__Work required__. Restate the listing below word for word. No picture belongs in the result.

__Given records__.
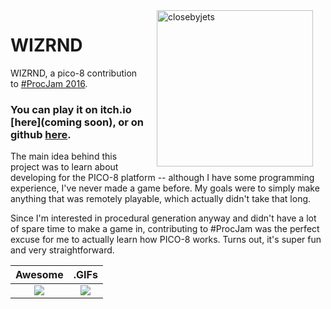 <img src="https://raw.githubusercontent.com/mattleblanc/WIZRND/gh-pages/WIZ.png" width="250" align="right" alt="closebyjets" hspace="20"/>

# WIZRND

WIZRND, a pico-8 contribution to [#ProcJam 2016](https://itch.io/jam/procjam).

### You can play it on itch.io [here](coming soon), or on github [here](https://mattleblanc.github.io/WIZRND/).

The main idea behind this project was to learn about developing for the PICO-8 platform -- although I have some programming experience, I've never made a game before. My goals were to simply make anything that was remotely playable, which actually didn't take that long.

Since I'm interested in procedural generation anyway and didn't have a lot of spare time to make a game in, contributing to #ProcJam was the perfect excuse for me to actually learn how PICO-8 works. Turns out, it's super fun and very straightforward.

<center>

Awesome | .GIFs 
:-------------------------:|:-------------------------:
<img src="https://github.com/mattleblanc/WIZRND/blob/gh-pages/WIZRND_1.gif?raw=true"> | <img src="https://github.com/mattleblanc/WIZRND/blob/gh-pages/WIZRND_2.gif?raw=true">

</center>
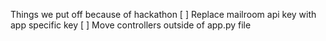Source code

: Things we put off because of hackathon
[ ] Replace mailroom api key with app specific key
[ ] Move controllers outside of app.py file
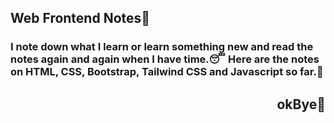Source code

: ## Web Frontend Notes📒
### I note down what I learn or learn something new and read the notes again and again when I have time.😴 Here are the notes on HTML, CSS, Bootstrap, Tailwind CSS and Javascript so far.🫰
<h2 align="Right">okBye🫡</h3>
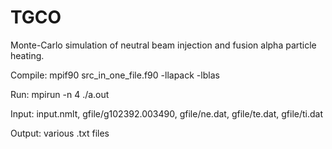 # TGCO
Monte-Carlo simulation of neutral beam injection and fusion alpha particle heating.

Compile:
mpif90 src_in_one_file.f90 -llapack -lblas

Run:
mpirun -n 4 ./a.out     

Input: input.nmlt, gfile/g102392.003490, gfile/ne.dat, gfile/te.dat, gfile/ti.dat

Output: various .txt files
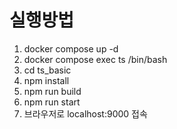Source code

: # 실행방법

1. docker compose up -d
2. docker compose exec ts /bin/bash
3. cd ts_basic
4. npm install
5. npm run build
6. npm run start
7. 브라우저로 localhost:9000 접속

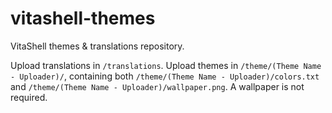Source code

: # vitashell-themes
VitaShell themes &amp; translations repository.

Upload translations in `/translations`. Upload themes in `/theme/(Theme Name - Uploader)/`, containing both `/theme/(Theme Name - Uploader)/colors.txt` and  `/theme/(Theme Name - Uploader)/wallpaper.png`. A wallpaper is not required.
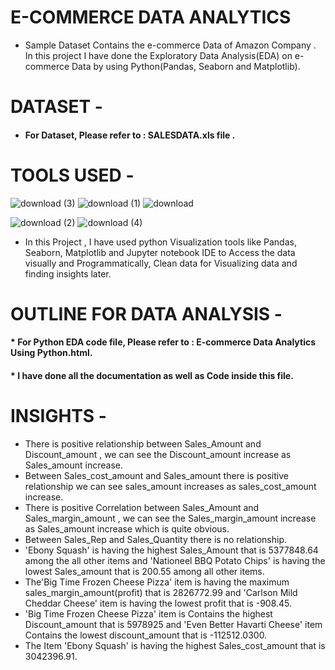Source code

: # E-COMMERCE DATA ANALYTICS 
 
 * Sample Dataset Contains the e-commerce Data of Amazon Company . In this project I have done the Exploratory Data Analysis(EDA) on e-commerce Data by using Python(Pandas, Seaborn and Matplotlib).


# DATASET -

* #### For Dataset, Please refer to : SALESDATA.xls file .

# TOOLS USED -
 
  ![download (3)](https://user-images.githubusercontent.com/111995863/190873058-7b0d8458-65fe-48ad-8140-335ce1790525.png)
   ![download (1)](https://user-images.githubusercontent.com/111995863/190873103-c0f39869-897e-427e-a344-bd9248cde2d5.png)
  ![download](https://user-images.githubusercontent.com/111995863/190873144-f03e3efb-9db2-4880-a4ec-02a32598d7bf.png)


   ![download (2)](https://user-images.githubusercontent.com/111995863/190873203-5d6acca6-96c1-4857-a2e5-82c78dbb9013.png)
             ![download (4)](https://user-images.githubusercontent.com/111995863/190873273-eb0c8911-09f4-42d0-9882-31cdaaf37feb.png)
             
  * In this Project , I have used python Visualization tools like Pandas, Seaborn, Matplotlib and Jupyter notebook IDE to Access the data visually and Programmatically, Clean data for Visualizing data and finding insights later.



# OUTLINE FOR DATA ANALYSIS -
#### * For Python EDA code file, Please refer to : E-commerce Data Analytics Using Python.html.
#### * I have done all the documentation as well as Code inside this file.
 

#  INSIGHTS -
 
* There is positive relationship between Sales_Amount and Discount_amount , we can see the Discount_amount increase as Sales_amount increase.
* Between Sales_cost_amount and Sales_amount there is positive relationship we can see sales_amount increases as sales_cost_amount increase.
* There is positive Correlation between Sales_Amount and Sales_margin_amount , we can see the Sales_margin_amount increase as Sales_amount increase which is quite   obvious.
* Between Sales_Rep and Sales_Quantity there is no relationship.
* 'Ebony Squash' is having the highest Sales_Amount that is 5377848.64 among the all other items and 'Nationeel BBQ Potato Chips' is having the lowest Sales_amount that is 200.55 among all other items.
* The'Big Time Frozen Cheese Pizza' item is having the maximum sales_margin_amount(profit) that is 2826772.99 and 'Carlson Mild Cheddar Cheese' item is having the lowest profit that is -908.45.
* 'Big Time Frozen Cheese Pizza' item is Contains the highest Discount_amount that is 5978925 and 'Even Better Havarti Cheese' item Contains the lowest discount_amount that is -112512.0300.
* The Item 'Ebony Squash' is having the highest Sales_cost_amount that is 3042396.91.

__The answer__.
 <img src="https://raw.githubusercontent.com/mattleblanc/WIZRND/gh-pages/WIZ.png" width="250" align="right" alt="closebyjets" hspace="20"/>

# WIZRND

WIZRND, a pico-8 contribution to [#ProcJam 2016](https://itch.io/jam/procjam).

### You can play it on itch.io [here](coming soon), or on github [here](https://mattleblanc.github.io/WIZRND/).

The main idea behind this project was to learn about developing for the PICO-8 platform -- although I have some programming experience, I've never made a game before. My goals were to simply make anything that was remotely playable, which actually didn't take that long.

Since I'm interested in procedural generation anyway and didn't have a lot of spare time to make a game in, contributing to #ProcJam was the perfect excuse for me to actually learn how PICO-8 works. Turns out, it's super fun and very straightforward.

<center>

Awesome | .GIFs 
:-------------------------:|:-------------------------:
<img src="https://github.com/mattleblanc/WIZRND/blob/gh-pages/WIZRND_1.gif?raw=true"> | <img src="https://github.com/mattleblanc/WIZRND/blob/gh-pages/WIZRND_2.gif?raw=true">

</center>
Source code

: Things we put off because of hackathon
[ ] Replace mailroom api key with app specific key
[ ] Move controllers outside of app.py file
Source code

: ## Web Frontend Notes📒
### I note down what I learn or learn something new and read the notes again and again when I have time.😴 Here are the notes on HTML, CSS, Bootstrap, Tailwind CSS and Javascript so far.🫰
<h2 align="Right">okBye🫡</h3>
 # TGCO
Monte-Carlo simulation of neutral beam injection and fusion alpha particle heating.

Compile:
mpif90 src_in_one_file.f90 -llapack -lblas

Run:
mpirun -n 4 ./a.out     

Input: input.nmlt, gfile/g102392.003490, gfile/ne.dat, gfile/te.dat, gfile/ti.dat

Output: various .txt files
Source code

: # 실행방법

1. docker compose up -d
2. docker compose exec ts /bin/bash
3. cd ts_basic
4. npm install
5. npm run build
6. npm run start
7. 브라우저로 localhost:9000 접속

Source code

: # vitashell-themes
VitaShell themes &amp; translations repository.

Upload translations in `/translations`. Upload themes in `/theme/(Theme Name - Uploader)/`, containing both `/theme/(Theme Name - Uploader)/colors.txt` and  `/theme/(Theme Name - Uploader)/wallpaper.png`. A wallpaper is not required.
Source code

: # E-COMMERCE DATA ANALYTICS 
 
 * Sample Dataset Contains the e-commerce Data of Amazon Company . In this project I have done the Exploratory Data Analysis(EDA) on e-commerce Data by using Python(Pandas, Seaborn and Matplotlib).


# DATASET -

* #### For Dataset, Please refer to : SALESDATA.xls file .

# TOOLS USED -
 
  ![download (3)](https://user-images.githubusercontent.com/111995863/190873058-7b0d8458-65fe-48ad-8140-335ce1790525.png)
   ![download (1)](https://user-images.githubusercontent.com/111995863/190873103-c0f39869-897e-427e-a344-bd9248cde2d5.png)
  ![download](https://user-images.githubusercontent.com/111995863/190873144-f03e3efb-9db2-4880-a4ec-02a32598d7bf.png)


   ![download (2)](https://user-images.githubusercontent.com/111995863/190873203-5d6acca6-96c1-4857-a2e5-82c78dbb9013.png)
             ![download (4)](https://user-images.githubusercontent.com/111995863/190873273-eb0c8911-09f4-42d0-9882-31cdaaf37feb.png)
             
  * In this Project , I have used python Visualization tools like Pandas, Seaborn, Matplotlib and Jupyter notebook IDE to Access the data visually and Programmatically, Clean data for Visualizing data and finding insights later.



# OUTLINE FOR DATA ANALYSIS -
#### * For Python EDA code file, Please refer to : E-commerce Data Analytics Using Python.html.
#### * I have done all the documentation as well as Code inside this file.
 

#  INSIGHTS -
 
* There is positive relationship between Sales_Amount and Discount_amount , we can see the Discount_amount increase as Sales_amount increase.
* Between Sales_cost_amount and Sales_amount there is positive relationship we can see sales_amount increases as sales_cost_amount increase.
* There is positive Correlation between Sales_Amount and Sales_margin_amount , we can see the Sales_margin_amount increase as Sales_amount increase which is quite   obvious.
* Between Sales_Rep and Sales_Quantity there is no relationship.
* 'Ebony Squash' is having the highest Sales_Amount that is 5377848.64 among the all other items and 'Nationeel BBQ Potato Chips' is having the lowest Sales_amount that is 200.55 among all other items.
* The'Big Time Frozen Cheese Pizza' item is having the maximum sales_margin_amount(profit) that is 2826772.99 and 'Carlson Mild Cheddar Cheese' item is having the lowest profit that is -908.45.
* 'Big Time Frozen Cheese Pizza' item is Contains the highest Discount_amount that is 5978925 and 'Even Better Havarti Cheese' item Contains the lowest discount_amount that is -112512.0300.
* The Item 'Ebony Squash' is having the highest Sales_cost_amount that is 3042396.91.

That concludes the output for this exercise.